A history of The Saint Anne Procession
In 1843, Saint Mother Theodore experienced a life-changing moment.
On the way back to Saint Mary-of-the-Woods from France, the ship carrying Saint Mother Theodore nearly overturned.
However, the ship arrived safely. Still, following this, Saint Mother Theodore promised the Sisters of Providence would honor Saint Anne – the patron saint of sailors – into the future.
And they have.
After returning to Saint Mary-of-the-Woods, Saint Mother Theodore had a small log chapel built in honor of Saint Anne because her prayer was answered for safe passage. But three decades later, the chapel began to collapse. In 1876, a stone structure, which stands to this day, replaced the log chapel. The new structure was lined with shells from the Wabash River.
Thus began the Saint Anne Procession, a tradition that has taken place for more than 170 years.
Above, we have a photo from the 100-year celebration for the Sisters of Providence as they take part in the procession.
This year, the procession will take place on Monday, July 25, at 4:30 p.m. All interested in taking part are asked to come to the Providence Community Room at that time.
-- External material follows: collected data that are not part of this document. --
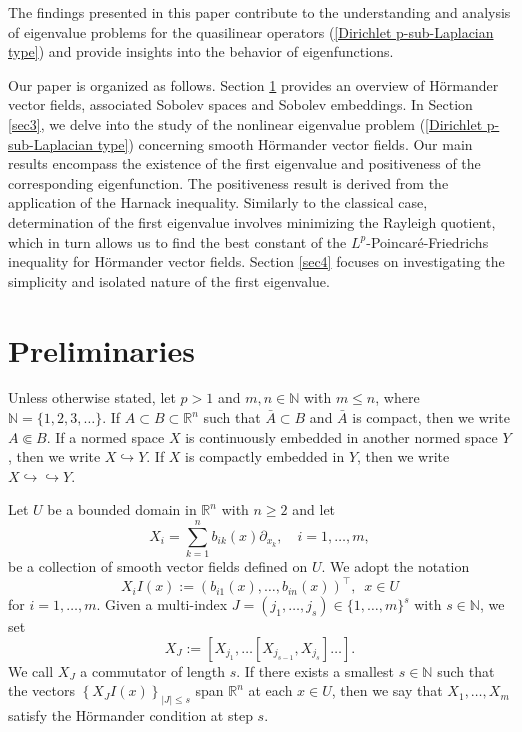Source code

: \documentclass[a4paper,12pt,reqno]{amsart}
\renewcommand\eqref[1]{(\ref{#1})} %
\numberwithin{equation}{section}
\theoremstyle{plain}
\theoremstyle{definition}
\begin{document}
The findings presented in this paper contribute to the understanding and analysis of eigenvalue problems for the quasilinear operators \eqref{Dirichlet p-sub-Laplacian type} and provide insights into the behavior of eigenfunctions.  

Our paper is organized as follows. Section \ref{sec2} provides an overview of H\"ormander vector fields, associated Sobolev spaces and Sobolev embeddings. In Section \ref{sec3}, we delve into the study of the nonlinear eigenvalue problem \eqref{Dirichlet p-sub-Laplacian type} concerning smooth H\"ormander vector fields. Our main results encompass the existence of the first eigenvalue and  positiveness of the corresponding eigenfunction. The positiveness result is derived from the application of the Harnack inequality. Similarly to the classical case, determination of the first eigenvalue involves minimizing the Rayleigh quotient, which in turn allows us to find the best constant of the $L^{p}$-Poincar\'e-Friedrichs inequality for H\"ormander vector fields. Section \ref{sec4} focuses on investigating the simplicity and isolated nature of the first eigenvalue. 


\section{Preliminaries}\label{sec2}
Unless otherwise stated, let $p>1$ and $m,n\in \mathbb{N}$ with $m\leq n$, where 
$\mathbb{N}=\{1,2,3, \ldots\}$.  If $A \subset B \subset \mathbb{R}^n$ such that  $\bar{A} \subset B$ and $\bar{A}$ is compact, then we write $A \Subset B$. If a normed space $X$ is continuously embedded in another normed space $Y$, then we write $X \hookrightarrow Y$. If $X$ is compactly embedded in $Y$, then we write $X \hookrightarrow \hookrightarrow Y$.


Let $U$ be a bounded domain in $\mathbb{R}^{n}$  with $n\geq 2$ and let 
\begin{equation*}
X_{i}=\sum_{k=1}^{n} b_{ik}(x) \partial_{x_{k}}, \quad i=1,\ldots,m,
\end{equation*}
be a collection of smooth vector fields defined on $U$. We adopt the notation 
$$X_{i}I(x):=\left(b_{i1}(x),\ldots,b_{in}(x)\right)^{\top}, \enspace x\in U$$ 
for $i=1,\ldots,m$. Given a multi-index $J=\left(j_1, \ldots, j_s\right) \in\{1, \ldots, m\}^s$ with $s\in \mathbb{N}$, we set
\begin{equation*}
X_{J}:=\left[X_{j_1}, \ldots\left[X_{j_{s-1}}, X_{j_s}\right] \ldots\right].
\end{equation*}
We call $X_{J}$  a commutator  of   length  $s$. If there exists a smallest $s\in \mathbb{N}$ such that the vectors
$\left\{X_{J}I(x)\right\}_{|J| \leq s}$ span $\mathbb{R}^{n}$ at each $x\in U$, then we say that   $X_{1}, \ldots, X_{m}$ satisfy the H\"ormander condition at step $s$. 
\end{document}
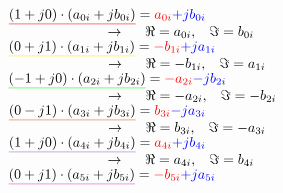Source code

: \vspace{1cm}

$\mathunderline{red}{(1+j0) \cdot (a_{0i}+jb_{0i})} = \textcolor{red}{a_{0i}} \textcolor{blue}{+jb_{0i}}$\\

$\hspace{2.5cm}\rightarrow \hspace{0.5cm} \Re=a_{0i}, \hspace{0.3cm}\Im=b_{0i}$\\

$\mathunderline{yellow}{(0+j1) \cdot (a_{1i}+jb_{1i})} = \textcolor{red}{-b_{1i}} \textcolor{blue}{+ja_{1i}}$\\

$\hspace{2.5cm}\rightarrow \hspace{0.5cm} \Re=-b_{1i}, \hspace{0.3cm}\Im=a_{1i}$\\

$\mathunderline{green}{(-1+j0) \cdot (a_{2i}+jb_{2i})} = \textcolor{red}{-a_{2i}} \textcolor{blue}{-jb_{2i}}$\\

$\hspace{2.5cm}\rightarrow \hspace{0.5cm} \Re=-a_{2i}, \hspace{0.3cm}\Im=-b_{2i}$\\

$\mathunderline{cinnamon}{(0-j1) \cdot (a_{3i}+jb_{3i})} = \textcolor{red}{b_{3i}} \textcolor{blue}{-ja_{3i}}$\\

$\hspace{2.5cm}\rightarrow \hspace{0.5cm} \Re=b_{3i}, \hspace{0.3cm}\Im=-a_{3i}$\\

$\mathunderline{lila}{(1+j0) \cdot (a_{4i}+jb_{4i})} = \textcolor{red}{a_{4i}}\textcolor{blue}{+jb_{4i}}$\\

$\hspace{2.5cm}\rightarrow \hspace{0.5cm} \Re=a_{4i}, \hspace{0.3cm}\Im=b_{4i}$\\

$\mathunderline{pink}{(0+j1) \cdot (a_{5i}+jb_{5i})} = \textcolor{red}{-b_{5i}}\textcolor{blue}{+ja_{5i}}$\\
After introductory prayers and a reading, two processions will take place – an inside procession, which will proceed to the Wall Shrine of Saint Anne in the Church of the Immaculate Conception – and another which will travel to the Shell Chapel for prayers.
“This takes place in fulfillment of a vow,” Sister Rosemary Borntrager said. “Mother Theodore promised the sisters would do this.”